Malka Leifer's appeal to halt extradition to Australia denied
The extradition appeal of former Melbourne school principal Malka Leifer has been denied, placing her one step closer to being charged on Australian soil.
Judge Nitzan Silman dismissed the appeal in the Haifa District Court in Israel.
Dassi Erlich, one of Leifer's alleged victims, said it was a "staggering conclusion to 74 court hearings".
Ms Erlich, and two of her sisters — Nicole Meyer and Elly Sapper — have accused Leifer of abusing them while they were students at a Melbourne ultra-Orthodox school. There are said to be other victims.
Leifer maintains her innocence and the six-year legal battle surrounding her extradition has strained relations between Israel and Australia.
Israeli Justice Minister Avi Nissenkorn now needs to sign the extradition order to fly Leifer to Australia.
He said on Twitter he intends to sign the order "without delay".
"After long and tormenting years, the time has come to do justice with Leifer's victims," he wrote.
Leifer is accused of 74 charges of rape and child sex abuse — acts allegedly committed against her students at the Adass Israel School in Melbourne's inner southeast more than a decade ago.
Critics, including Leifer's alleged victims, have accused Israeli authorities of dragging out the legal process for far too long.
In September, a Jerusalem court approved Leifer's extradition to Australia after the country's highest court had upheld a ruling that she was mentally fit to stand trial.
Earlier this year an Israeli psychiatric panel determined that Leifer lied about suffering a mental condition that allegedly made her unfit to stand trial.
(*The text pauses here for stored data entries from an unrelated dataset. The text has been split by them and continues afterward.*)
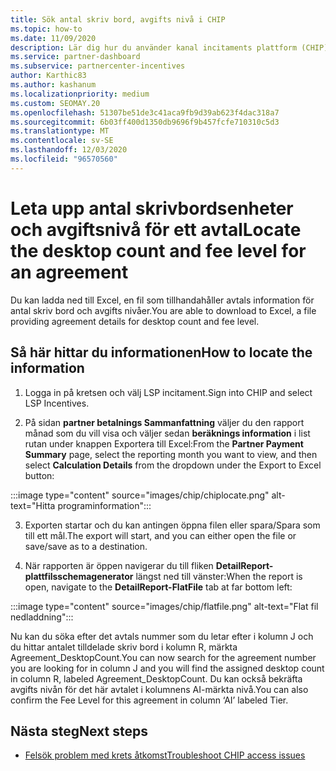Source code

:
 ```yaml
---
title: Sök antal skriv bord, avgifts nivå i CHIP
ms.topic: how-to
ms.date: 11/09/2020
description: Lär dig hur du använder kanal incitaments plattform (CHIP) för att hitta information om Skriv bordet och avgifts nivån för ett avtal.
ms.service: partner-dashboard
ms.subservice: partnercenter-incentives
author: Karthic83
ms.author: kashanum
ms.localizationpriority: medium
ms.custom: SEOMAY.20
ms.openlocfilehash: 51307be51de3c41aca9fb9d39ab623f4dac318a7
ms.sourcegitcommit: 6b03ff400d1350db9696f9b457fcfe710310c5d3
ms.translationtype: MT
ms.contentlocale: sv-SE
ms.lasthandoff: 12/03/2020
ms.locfileid: "96570560"
---
```

# <a name="locate-the-desktop-count-and-fee-level-for-an-agreement"></a><span data-ttu-id="6d718-103">Leta upp antal skrivbordsenheter och avgiftsnivå för ett avtal</span><span class="sxs-lookup"><span data-stu-id="6d718-103">Locate the desktop count and fee level for an agreement</span></span>

<span data-ttu-id="6d718-104">Du kan ladda ned till Excel, en fil som tillhandahåller avtals information för antal skriv bord och avgifts nivåer.</span><span class="sxs-lookup"><span data-stu-id="6d718-104">You are able to download to Excel, a file providing agreement details for desktop count and fee level.</span></span>

## <a name="how-to-locate-the-information"></a><span data-ttu-id="6d718-105">Så här hittar du informationen</span><span class="sxs-lookup"><span data-stu-id="6d718-105">How to locate the information</span></span>

1. <span data-ttu-id="6d718-106">Logga in på kretsen och välj LSP incitament.</span><span class="sxs-lookup"><span data-stu-id="6d718-106">Sign into CHIP and select LSP Incentives.</span></span>

2. <span data-ttu-id="6d718-107">På sidan **partner betalnings Sammanfattning** väljer du den rapport månad som du vill visa och väljer sedan **beräknings information** i list rutan under knappen Exportera till Excel:</span><span class="sxs-lookup"><span data-stu-id="6d718-107">From the **Partner Payment Summary** page, select the reporting month you want to view, and then select **Calculation Details** from the dropdown under the Export to Excel button:</span></span>

:::image type="content" source="images/chip/chiplocate.png" alt-text="Hitta programinformation":::

3. <span data-ttu-id="6d718-109">Exporten startar och du kan antingen öppna filen eller spara/Spara som till ett mål.</span><span class="sxs-lookup"><span data-stu-id="6d718-109">The export will start, and you can either open the file or save/save as to a destination.</span></span>

4. <span data-ttu-id="6d718-110">När rapporten är öppen navigerar du till fliken **DetailReport-plattfilsschemagenerator** längst ned till vänster:</span><span class="sxs-lookup"><span data-stu-id="6d718-110">When the report is open, navigate to the **DetailReport-FlatFile** tab at far bottom left:</span></span>

:::image type="content" source="images/chip/flatfile.png" alt-text="Flat fil nedladdning":::

<span data-ttu-id="6d718-112">Nu kan du söka efter det avtals nummer som du letar efter i kolumn J och du hittar antalet tilldelade skriv bord i kolumn R, märkta Agreement_DesktopCount.</span><span class="sxs-lookup"><span data-stu-id="6d718-112">You can now search for the agreement number you are looking for in column J and you will find the assigned desktop count in column R, labeled Agreement_DesktopCount.</span></span> <span data-ttu-id="6d718-113">Du kan också bekräfta avgifts nivån för det här avtalet i kolumnens AI-märkta nivå.</span><span class="sxs-lookup"><span data-stu-id="6d718-113">You can also confirm the Fee Level for this agreement in column ‘AI’ labeled Tier.</span></span>

## <a name="next-steps"></a><span data-ttu-id="6d718-114">Nästa steg</span><span class="sxs-lookup"><span data-stu-id="6d718-114">Next steps</span></span>

- [<span data-ttu-id="6d718-115">Felsök problem med krets åtkomst</span><span class="sxs-lookup"><span data-stu-id="6d718-115">Troubleshoot CHIP access issues</span></span>](chip-access-trouble.md)
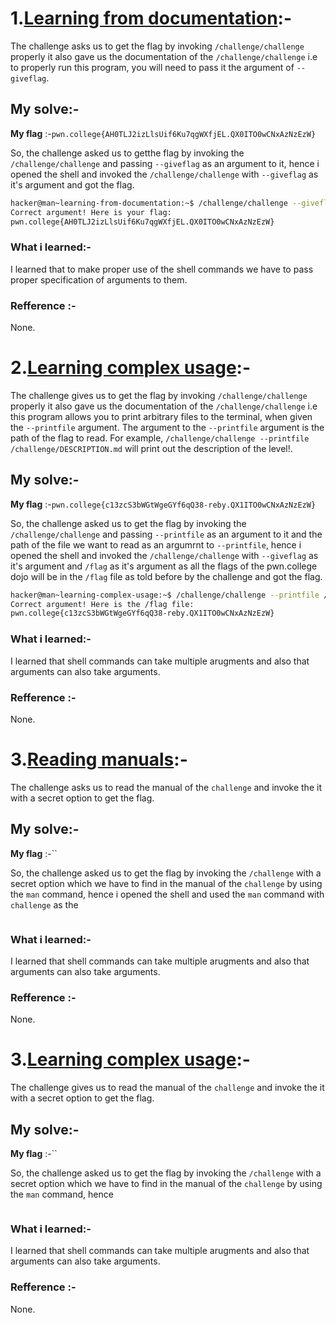 # **1.<ins>Learning from documentation</ins>**:-
   The challenge asks us to get the flag by invoking `/challenge/challenge` properly it also gave us the documentation of the `/challenge/challenge` i.e to properly run this program, you will need to pass it the argument of `--giveflag`.
   
## My solve:-
   **My flag** :-`pwn.college{AH0TLJ2izLlsUif6Ku7qgWXfjEL.QX0ITO0wCNxAzNzEzW}`

   So, the challenge asked us to getthe flag by invoking the `/challenge/challenge` and passing `--giveflag` as an argument to it, hence i opened the shell and invoked the `/challenge/challenge` with `--giveflag` as it's argument and got the flag.
   ```bash
  hacker@man~learning-from-documentation:~$ /challenge/challenge --giveflag
   Correct argument! Here is your flag:
   pwn.college{AH0TLJ2izLlsUif6Ku7qgWXfjEL.QX0ITO0wCNxAzNzEzW}
   ```

### What i learned:-
   I learned that to make proper use of the shell commands we have to pass proper specification of arguments to them.
   
### Refference :-
   None.


# **2.<ins>Learning complex usage</ins>**:-
   The challenge gives us to get the flag by invoking `/challenge/challenge` properly it also gave us the documentation of the `/challenge/challenge` i.e this program allows you to print arbitrary files to the terminal, when given the `--printfile` argument. The argument to the `--printfile` argument is the path of the flag to read. For example, `/challenge/challenge --printfile /challenge/DESCRIPTION.md` will print out the description of the level!.
   
## My solve:-
   **My flag** :-`pwn.college{c13zcS3bWGtWgeGYf6qQ38-reby.QX1ITO0wCNxAzNzEzW}`

   So, the challenge asked us to get the flag by invoking the `/challenge/challenge` and passing `--printfile` as an argument to it and the path of the file we want to read as an argumrnt to `--printfile`, hence i opened the shell and invoked the `/challenge/challenge` with `--giveflag` as it's argument and `/flag` as it's argument as all the flags of the pwn.college dojo will be in the `/flag` file as told before by the challenge and got the flag.
   ```bash
   hacker@man~learning-complex-usage:~$ /challenge/challenge --printfile /flag
   Correct argument! Here is the /flag file:
   pwn.college{c13zcS3bWGtWgeGYf6qQ38-reby.QX1ITO0wCNxAzNzEzW}
   ```

### What i learned:-
   I learned that shell commands can take multiple arugments and also that arguments can also take arguments.
   
### Refference :-
   None.


 # **3.<ins>Reading manuals</ins>**:-
   The challenge asks us to read the manual of the `challenge` and invoke the it with a secret option to get the flag.
   
## My solve:-
   **My flag** :-``

   So, the challenge asked us to get the flag by invoking the `/challenge` with a secret option which we have to find in the manual of the `challenge` by using the `man` command, hence i opened the shell and used the `man` command with `challenge` as the 
   ```bash
   
   ```

### What i learned:-
   I learned that shell commands can take multiple arugments and also that arguments can also take arguments.
   
### Refference :-
   None.


 # **3.<ins>Learning complex usage</ins>**:-
   The challenge gives us to read the manual of the `challenge` and invoke the it with a secret option to get the flag.
   
## My solve:-
   **My flag** :-``

   So, the challenge asked us to get the flag by invoking the `/challenge` with a secret option which we have to find in the manual of the `challenge` by using the `man` command, hence  
   ```bash
   
   ```

### What i learned:-
   I learned that shell commands can take multiple arugments and also that arguments can also take arguments.
   
### Refference :-
   None.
As a result of the findings, Israel's Justice Ministry said it would move to expedite her extradition to face her charges.
Australian Attorney-General Christian Porter said the decision of the Israel Supreme Court was "welcome news, particularly for alleged victims in Australia".
"The allegations against Ms Leifer are very serious and the Australian Government remains strongly committed to ensuring that justice is served in this case, so that Ms Leifer is extradited to Australia in order to stand trial on the 74 counts of child sexual abuse against her," Mr Porter said in a statement tonight.
He last year travelled to Israel to "make that case" to Israeli authorities, who he thanked for their work.
"Although this latest development is a significant step forward — possibly the most positive steps thus far — in what has been a long process, there are still steps to be undertaken in Israel.
"Nevertheless this is a significant milestone which should provide alleged victims some hope that this part of the process to bring Ms Leifer to justice in Australia is edging closer to a conclusion."
Foreign Minister Marise Payne said Australia welcomes the decision.
"We look forward to the legal system continuing to serve the best interests of a just & fair outcome," she wrote on Twitter, tagging Israeli foreign affairs minister Gabi Ashkenazi.
"The fight for justice has been long and painful," Victorian Premier Daniel Andrews wrote on Twitter.
"But it's now one step closer for these brave young women and their families."
As accusations began surfacing in 2008, Israeli-born Leifer left the school and returned to Israel, where she has lived since.
Her attorney, Nick Kaufman, appeared to acknowledge his client has exhausted her legal options in fighting the extradition but expressed hope that, should she be convicted, she might be able to serve her prison sentence in Israel.
Kaufman said the court noted Leifer's "unique nature of her religious way of life" as an ultra-Orthodox Jew and acknowledged it would "present considerable difficulties for her in an Australian prison."
"Should Malka Leifer be convicted and sentenced to a custodial sentence, we hope that the relevant authorities will accede to a future request that she serve such a sentence in Israel," he said.